===== SUPPLIED INFORMATION
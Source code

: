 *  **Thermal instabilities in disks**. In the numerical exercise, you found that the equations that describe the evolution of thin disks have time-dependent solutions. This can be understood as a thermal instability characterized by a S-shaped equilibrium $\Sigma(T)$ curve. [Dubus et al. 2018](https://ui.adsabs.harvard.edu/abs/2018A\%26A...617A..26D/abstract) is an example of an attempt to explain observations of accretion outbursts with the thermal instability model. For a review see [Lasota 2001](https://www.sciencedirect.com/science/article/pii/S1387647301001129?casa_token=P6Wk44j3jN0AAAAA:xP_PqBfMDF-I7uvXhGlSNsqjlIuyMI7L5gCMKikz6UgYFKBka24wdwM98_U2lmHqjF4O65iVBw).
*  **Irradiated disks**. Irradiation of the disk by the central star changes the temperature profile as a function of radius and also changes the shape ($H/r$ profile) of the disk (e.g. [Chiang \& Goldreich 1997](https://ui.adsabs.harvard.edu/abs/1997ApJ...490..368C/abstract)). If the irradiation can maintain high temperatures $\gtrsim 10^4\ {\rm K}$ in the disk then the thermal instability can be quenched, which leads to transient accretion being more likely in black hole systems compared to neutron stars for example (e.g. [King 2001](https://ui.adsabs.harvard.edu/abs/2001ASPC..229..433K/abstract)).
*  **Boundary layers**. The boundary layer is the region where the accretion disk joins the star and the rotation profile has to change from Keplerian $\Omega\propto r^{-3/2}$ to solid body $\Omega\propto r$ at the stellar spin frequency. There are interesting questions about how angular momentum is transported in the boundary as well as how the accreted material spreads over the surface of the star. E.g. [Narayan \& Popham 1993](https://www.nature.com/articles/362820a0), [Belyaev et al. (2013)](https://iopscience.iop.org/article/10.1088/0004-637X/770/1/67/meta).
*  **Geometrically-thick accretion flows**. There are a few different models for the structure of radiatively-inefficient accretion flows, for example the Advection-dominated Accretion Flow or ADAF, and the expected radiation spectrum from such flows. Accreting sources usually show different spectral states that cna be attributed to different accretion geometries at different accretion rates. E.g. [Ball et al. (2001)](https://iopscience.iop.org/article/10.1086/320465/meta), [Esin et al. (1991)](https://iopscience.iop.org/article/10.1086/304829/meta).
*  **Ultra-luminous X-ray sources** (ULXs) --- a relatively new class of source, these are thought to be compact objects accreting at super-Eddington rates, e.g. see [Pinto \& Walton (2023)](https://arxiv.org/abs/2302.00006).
==========
:: REQUIRED WORK ::
Each line from the first line of the entries up to and including the line containing "instabilities in disks**." should be transcribed exactly, with all other lines left out.

:: RESULT OF THE TASK ::
Source code

: *  **Thermal instabilities in disks**. In the numerical exercise, you found that the equations that describe the evolution of thin disks have time-dependent solutions. This can be understood as a thermal instability characterized by a S-shaped equilibrium $\Sigma(T)$ curve. [Dubus et al. 2018](https://ui.adsabs.harvard.edu/abs/2018A\%26A...617A..26D/abstract) is an example of an attempt to explain observations of accretion outbursts with the thermal instability model. For a review see [Lasota 2001](https://www.sciencedirect.com/science/article/pii/S1387647301001129?casa_token=P6Wk44j3jN0AAAAA:xP_PqBfMDF-I7uvXhGlSNsqjlIuyMI7L5gCMKikz6UgYFKBka24wdwM98_U2lmHqjF4O65iVBw).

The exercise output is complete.